There are many other outlets here capitalizing on youthful energy.
Participating in track and field is one of them. The Imani Speed City Track Club has been a staple of positive energy for Compton and neighboring youth for 19 years, giving aspiring Olympians and would-be track stars a boost of faith and inspiration, fueling them to go further in life than they can imagine. The name Imani, itself is Swahili for faith.
“Every time something positive happens or such or if we’re doing something positive, the media is nowhere to be around,” said Imani Speed City Track club head coach Steve Todd. “They kind of feed off the negativity and the shadows instead of bringing light to when something positive does happen.”
For many of these kids, Todd and the track club have been a light of encouragement amid a backdrop that is not always positive.
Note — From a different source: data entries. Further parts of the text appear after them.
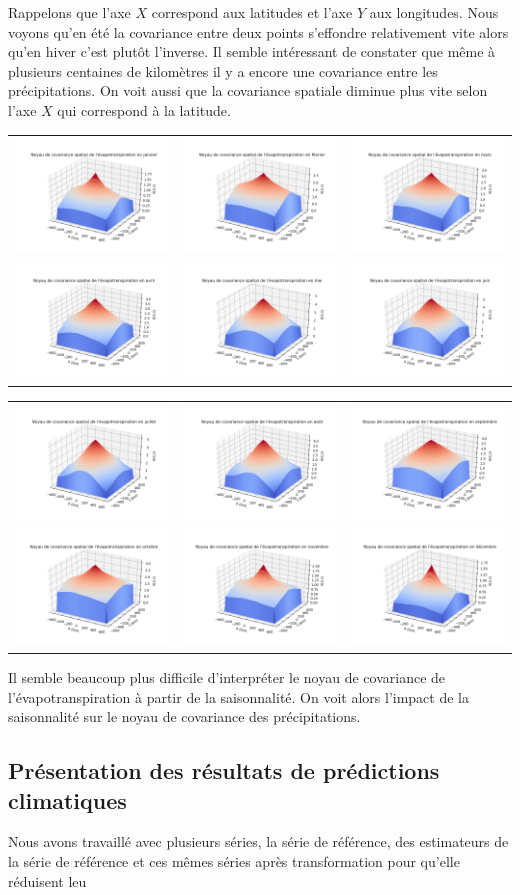 \documentclass[a4paper,11pt]{article}
\begin{document}
Rappelons que l'axe $X$ correspond aux latitudes et l'axe $Y$ aux longitudes. Nous voyons qu'en été la covariance entre deux points s'effondre relativement vite alors qu'en hiver c'est plutôt l'inverse.
Il semble intéressant de constater que même à plusieurs centaines de kilomètres il y a encore une covariance entre les précipitations. On voit aussi que la covariance spatiale diminue plus vite selon l'axe $X$ qui correspond à la latitude.

\hspace{-3cm}
\begin{tabular}{ccc} 
	\includegraphics[scale=0.4]{images/kernel_evap_m1.png} & \includegraphics[scale=0.4]{images/kernel_evap_m2.png} & \includegraphics[scale=0.4]{images/kernel_evap_m3.png} \\ 
	\includegraphics[scale=0.4]{images/kernel_evap_m4.png} & \includegraphics[scale=0.4]{images/kernel_evap_m5.png} & \includegraphics[scale=0.4]{images/kernel_evap_m6.png} \\
\end{tabular}

\hspace{-3cm}
\begin{tabular}{ccc}
	\includegraphics[scale=0.4]{images/kernel_evap_m7.png} & \includegraphics[scale=0.4]{images/kernel_evap_m8.png} & \includegraphics[scale=0.4]{images/kernel_evap_m9.png} \\ 
	\includegraphics[scale=0.4]{images/kernel_evap_m10.png} & \includegraphics[scale=0.4]{images/kernel_evap_m11.png} & \includegraphics[scale=0.4]{images/kernel_evap_m12.png} \\
\end{tabular} 

Il semble beaucoup plus difficile d'interpréter le noyau de covariance de l'évapotranspiration à partir de la saisonnalité. On voit alors l'impact de la saisonnalité sur le noyau de covariance des précipitations.

\subsection{Présentation des résultats de prédictions climatiques}

Nous avons travaillé avec plusieurs séries, la série de référence, des estimateurs de la série de référence et ces mêmes séries après transformation pour qu'elle réduisent leu
\end{document}
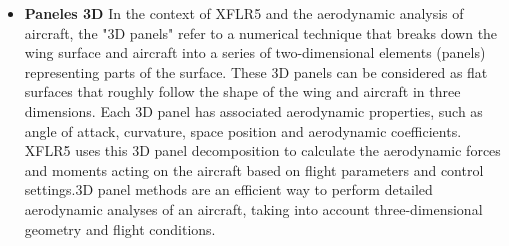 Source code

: \begin{itemize}
\item  \textbf{Paneles 3D} In the context of XFLR5 and the aerodynamic analysis of aircraft, the "3D panels" refer to a numerical technique that breaks down the wing surface and aircraft into a series of two-dimensional elements (panels) representing parts of the surface. These 3D panels can be considered as flat surfaces that roughly follow the shape of the wing and aircraft in three dimensions. Each 3D panel has associated aerodynamic properties, such as angle of attack, curvature, space position and aerodynamic coefficients. XFLR5 uses this 3D panel decomposition to calculate the aerodynamic forces and moments acting on the aircraft based on flight parameters and control settings.3D panel methods are an efficient way to perform detailed aerodynamic analyses of an aircraft, taking into account three-dimensional geometry and flight conditions.
\end{itemize}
It gave light to NFL star Richard Sherman, U.S. Olympian Lionel Larry (400 meters) and a bevy of youngsters looking to get a leg up on the right track to higher achievement.
“It’s given the kids [an] extracurricular activity to do after school, burn energy, and they learn how to deal with each other in life,” Todd said, adding, he doesn’t want any kids to be left behind because of the lack of opportunity.
Imani track coach since 1996, the year of its conception, Todd has been a shepherd for many of the athletes that have joined his program. The Imani Speed City Track Club is more than just a track club for Todd; it is family. The club sent 32 athletes to the Junior Olympics in 2014, and represents hope to achieve. Since he founded the team, the track club has sent athletes to the Junior Olympics every year since its founding, a laudable accomplishment for an organization that struggles with finances to ensure its athletes are able to compete on a par with larger, more economically sound clubs.
At a recent invitational at Gahr High School in Cerritos that attracted more than 1,100 athletes, a portion of the gate benefited the Imani Track Club, giving it much-needed capital to send another round of athletes to the Junior Olympics.
“This is a meet that brings kids from all around the Southern California area to compete against each other in track and field,” Todd said. “It is a big event; a fundraiser [enabling] us to take these trips (Junior Olympics) once in June, [bringing] some recognition to the children and our community. There are still positive things happening in Compton.”
This year the Junior Olympics will be held in Jacksonville, Florida. It’s very expensive,” Todd said. “Last year, we took about thirty kids to Houston, Texas, and that was about $30,000. It lightens the load off the parents. We try to make it as inexpensive as possible, and try to get the kids some exposure, nationally, and get them out of the community [to] see what the rest of the world is like.”
The Imani track club works out four days a week, Tuesday through Thursday, from 5:30 to 7:30 p.m. at Dominguez High School in Compton. Donations are welcome.